### Task description
Write the listing below out again word for word, without a single picture.
=== Begin Enclosure ===
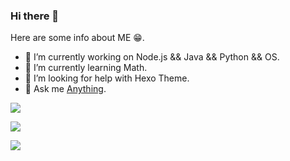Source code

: ### Hi there 👋


Here are some info about ME 😁.

- 🔭 I’m currently working on Node.js && Java && Python && OS.
- 🌱 I’m currently learning Math.
- 🤔 I’m looking for help with Hexo Theme.
- 💬 Ask me [Anything](mailto:lhxone@outlook.com).



![](https://github-readme-stats.vercel.app/api?username=lhxone&show_icons=true&theme=radical)

![](https://github-readme-stats.anuraghazra1.vercel.app/api/top-langs/?username=lhxone&layout=compact&theme=radical)

![](https://github-readme-stats.anuraghazra1.vercel.app/api/pin/?username=lhxone&repo=lhxone.github.io&theme=radical)
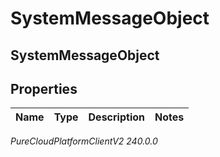 # SystemMessageObject

## SystemMessageObject

## Properties

|Name | Type | Description | Notes|
|------------ | ------------- | ------------- | -------------|



_PureCloudPlatformClientV2 240.0.0_
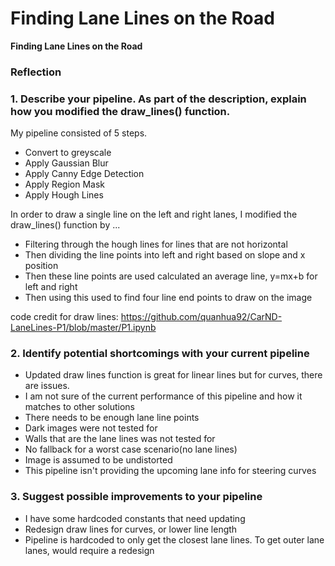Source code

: # **Finding Lane Lines on the Road** 

**Finding Lane Lines on the Road**

### Reflection

### 1. Describe your pipeline. As part of the description, explain how you modified the draw_lines() function.

My pipeline consisted of 5 steps. 
- Convert to greyscale
- Apply Gaussian Blur
- Apply Canny Edge Detection
- Apply Region Mask
- Apply Hough Lines

In order to draw a single line on the left and right lanes, I modified the draw_lines() function by ...

- Filtering through the hough lines for lines that are not horizontal
- Then dividing the line points into left and right based on slope and x position
- Then these line points are used calculated an average line, y=mx+b for left and right
- Then using this used to find four line end points to draw on the image

code credit for draw lines:
https://github.com/quanhua92/CarND-LaneLines-P1/blob/master/P1.ipynb


### 2. Identify potential shortcomings with your current pipeline

- Updated draw lines function is great for linear lines but for curves, there are issues.
- I am not sure of the current performance of this pipeline and how it matches to other solutions
- There needs to be enough lane line points
- Dark images were not tested for
- Walls that are the lane lines was not tested for
- No fallback for a worst case scenario(no lane lines)
- Image is assumed to be undistorted
- This pipeline isn't providing the upcoming lane info for steering curves

### 3. Suggest possible improvements to your pipeline

- I have some hardcoded constants that need updating
- Redesign draw lines for curves, or lower line length
- Pipeline is hardcoded to only get the closest lane lines. To get outer lane lanes, would require a redesign
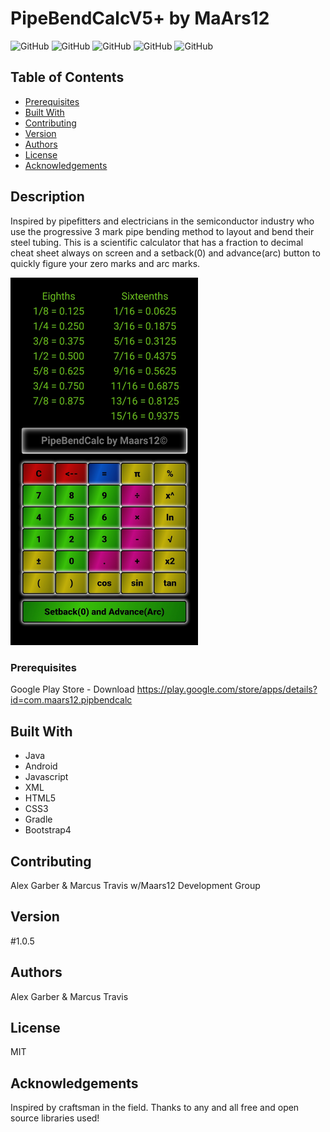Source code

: # PipeBendCalcV5+ by MaArs12

![GitHub](https://img.shields.io/github/repo-size/Maars12/PipeBendCalcV5?style=plastic) ![GitHub](https://img.shields.io/github/last-commit/Maars12/PipeBendCalcV5?style=plastic) ![GitHub](https://img.shields.io/github/languages/top/Maars12/PipeBendCalcV5?style=plastic) ![GitHub](https://img.shields.io/github/license/Maars12/PipeBendCalcV5?style=plastic) ![GitHub](https://img.shields.io/github/followers/Maars12?style=social)

## Table of Contents

* [Prerequisites](#prerequisites)
* [Built With](#built-with)
* [Contributing](#contributing)
* [Version](#version)
* [Authors](#authors)
* [License](#license)
* [Acknowledgements](#acknowledgements)

## Description

Inspired by pipefitters and electricians in the semiconductor industry who use the progressive 3 mark pipe bending method to layout and bend their steel tubing. This is a scientific calculator that has a fraction to decimal cheat sheet always on screen and a setback(0) and advance(arc) button to quickly figure your zero marks and arc marks.

<img src="./app/src/main/assets/images/PipeBendCalc1.jpg" width="300"/>

### Prerequisites

Google Play Store - Download
https://play.google.com/store/apps/details?id=com.maars12.pipbendcalc

## Built With

* Java 
* Android 
* Javascript 
* XML 
* HTML5 
* CSS3 
* Gradle
* Bootstrap4

## Contributing

Alex Garber & Marcus Travis w/Maars12 Development Group

## Version

#1.0.5

## Authors

Alex Garber & Marcus Travis

## License

MIT

## Acknowledgements

Inspired by craftsman in the field.
Thanks to any and all free and open source libraries used!

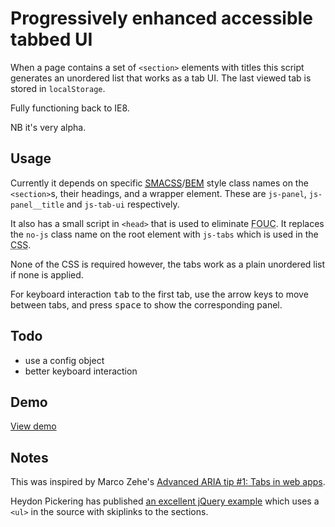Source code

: # Progressively enhanced accessible tabbed UI

When a page contains a set of `<section>` elements with titles this script generates an unordered list that works as a tab UI. The last viewed tab is stored in `localStorage`.

Fully functioning back to IE8.

NB it's very alpha.

## Usage

Currently it depends on specific [<abbr title="Scalable and Modular Architecture for CSS">SMACSS</abbr>](http://smacss.com/)/[<abbr title="Block Element Modifier">BEM</abbr>](http://csswizardry.com/2013/01/mindbemding-getting-your-head-round-bem-syntax/) style class names on the `<section>`s, their headings, and a wrapper element. These are `js-panel`, `js-panel__title` and `js-tab-ui` respectively.

It also has a small script in `<head>` that is used to eliminate <abbr title="Flash of unstyled content">FOUC</abbr>. It replaces the `no-js` class name on the root element with `js-tabs` which is used in the <abbr title="Cascading Style Sheets">CSS</abbr>.

None of the CSS is required however, the tabs work as a plain unordered list if none is applied.

For keyboard interaction <kbd>tab</kbd> to the first tab, use the arrow keys to move between tabs, and press <kbd>space</kbd> to show the corresponding panel.

## Todo

- use a config object
- better keyboard interaction

## Demo

[View demo](http://derekjohnson.github.io/tabs/)

## Notes

This was inspired by Marco Zehe's [Advanced ARIA tip #1: Tabs in web apps](http://www.marcozehe.de/2013/02/02/advanced-aria-tip-1-tabs-in-web-apps/).

Heydon Pickering has published [an excellent jQuery example](http://heydonworks.com/practical_aria_examples/#tab-interface) which uses a `<ul>` in the source with skiplinks to the sections.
=== End Enclosure ===
### Answer space
Source code

: ### Hi there 👋


Here are some info about ME 😁.

- 🔭 I’m currently working on Node.js && Java && Python && OS.
- 🌱 I’m currently learning Math.
- 🤔 I’m looking for help with Hexo Theme.
- 💬 Ask me [Anything](mailto:lhxone@outlook.com).



![](https://github-readme-stats.vercel.app/api?username=lhxone&show_icons=true&theme=radical)

![](https://github-readme-stats.anuraghazra1.vercel.app/api/top-langs/?username=lhxone&layout=compact&theme=radical)

![](https://github-readme-stats.anuraghazra1.vercel.app/api/pin/?username=lhxone&repo=lhxone.github.io&theme=radical)
 # SystemMessageObject

## SystemMessageObject

## Properties

|Name | Type | Description | Notes|
|------------ | ------------- | ------------- | -------------|



_PureCloudPlatformClientV2 240.0.0_
Source code

: # **Finding Lane Lines on the Road** 

**Finding Lane Lines on the Road**

### Reflection

### 1. Describe your pipeline. As part of the description, explain how you modified the draw_lines() function.

My pipeline consisted of 5 steps. 
- Convert to greyscale
- Apply Gaussian Blur
- Apply Canny Edge Detection
- Apply Region Mask
- Apply Hough Lines

In order to draw a single line on the left and right lanes, I modified the draw_lines() function by ...

- Filtering through the hough lines for lines that are not horizontal
- Then dividing the line points into left and right based on slope and x position
- Then these line points are used calculated an average line, y=mx+b for left and right
- Then using this used to find four line end points to draw on the image

code credit for draw lines:
https://github.com/quanhua92/CarND-LaneLines-P1/blob/master/P1.ipynb


### 2. Identify potential shortcomings with your current pipeline

- Updated draw lines function is great for linear lines but for curves, there are issues.
- I am not sure of the current performance of this pipeline and how it matches to other solutions
- There needs to be enough lane line points
- Dark images were not tested for
- Walls that are the lane lines was not tested for
- No fallback for a worst case scenario(no lane lines)
- Image is assumed to be undistorted
- This pipeline isn't providing the upcoming lane info for steering curves

### 3. Suggest possible improvements to your pipeline

- I have some hardcoded constants that need updating
- Redesign draw lines for curves, or lower line length
- Pipeline is hardcoded to only get the closest lane lines. To get outer lane lanes, would require a redesign
Source code

: # PipeBendCalcV5+ by MaArs12

![GitHub](https://img.shields.io/github/repo-size/Maars12/PipeBendCalcV5?style=plastic) ![GitHub](https://img.shields.io/github/last-commit/Maars12/PipeBendCalcV5?style=plastic) ![GitHub](https://img.shields.io/github/languages/top/Maars12/PipeBendCalcV5?style=plastic) ![GitHub](https://img.shields.io/github/license/Maars12/PipeBendCalcV5?style=plastic) ![GitHub](https://img.shields.io/github/followers/Maars12?style=social)

## Table of Contents

* [Prerequisites](#prerequisites)
* [Built With](#built-with)
* [Contributing](#contributing)
* [Version](#version)
* [Authors](#authors)
* [License](#license)
* [Acknowledgements](#acknowledgements)

## Description

Inspired by pipefitters and electricians in the semiconductor industry who use the progressive 3 mark pipe bending method to layout and bend their steel tubing. This is a scientific calculator that has a fraction to decimal cheat sheet always on screen and a setback(0) and advance(arc) button to quickly figure your zero marks and arc marks.

<img src="./app/src/main/assets/images/PipeBendCalc1.jpg" width="300"/>

### Prerequisites

Google Play Store - Download
https://play.google.com/store/apps/details?id=com.maars12.pipbendcalc

## Built With

* Java 
* Android 
* Javascript 
* XML 
* HTML5 
* CSS3 
* Gradle
* Bootstrap4

## Contributing

Alex Garber & Marcus Travis w/Maars12 Development Group

## Version

#1.0.5

## Authors

Alex Garber & Marcus Travis

## License

MIT

## Acknowledgements

Inspired by craftsman in the field.
Thanks to any and all free and open source libraries used!

Source code

: # Progressively enhanced accessible tabbed UI

When a page contains a set of `<section>` elements with titles this script generates an unordered list that works as a tab UI. The last viewed tab is stored in `localStorage`.

Fully functioning back to IE8.

NB it's very alpha.

## Usage

Currently it depends on specific [<abbr title="Scalable and Modular Architecture for CSS">SMACSS</abbr>](http://smacss.com/)/[<abbr title="Block Element Modifier">BEM</abbr>](http://csswizardry.com/2013/01/mindbemding-getting-your-head-round-bem-syntax/) style class names on the `<section>`s, their headings, and a wrapper element. These are `js-panel`, `js-panel__title` and `js-tab-ui` respectively.

It also has a small script in `<head>` that is used to eliminate <abbr title="Flash of unstyled content">FOUC</abbr>. It replaces the `no-js` class name on the root element with `js-tabs` which is used in the <abbr title="Cascading Style Sheets">CSS</abbr>.

None of the CSS is required however, the tabs work as a plain unordered list if none is applied.

For keyboard interaction <kbd>tab</kbd> to the first tab, use the arrow keys to move between tabs, and press <kbd>space</kbd> to show the corresponding panel.

## Todo

- use a config object
- better keyboard interaction

## Demo

[View demo](http://derekjohnson.github.io/tabs/)

## Notes

This was inspired by Marco Zehe's [Advanced ARIA tip #1: Tabs in web apps](http://www.marcozehe.de/2013/02/02/advanced-aria-tip-1-tabs-in-web-apps/).

Heydon Pickering has published [an excellent jQuery example](http://heydonworks.com/practical_aria_examples/#tab-interface) which uses a `<ul>` in the source with skiplinks to the sections.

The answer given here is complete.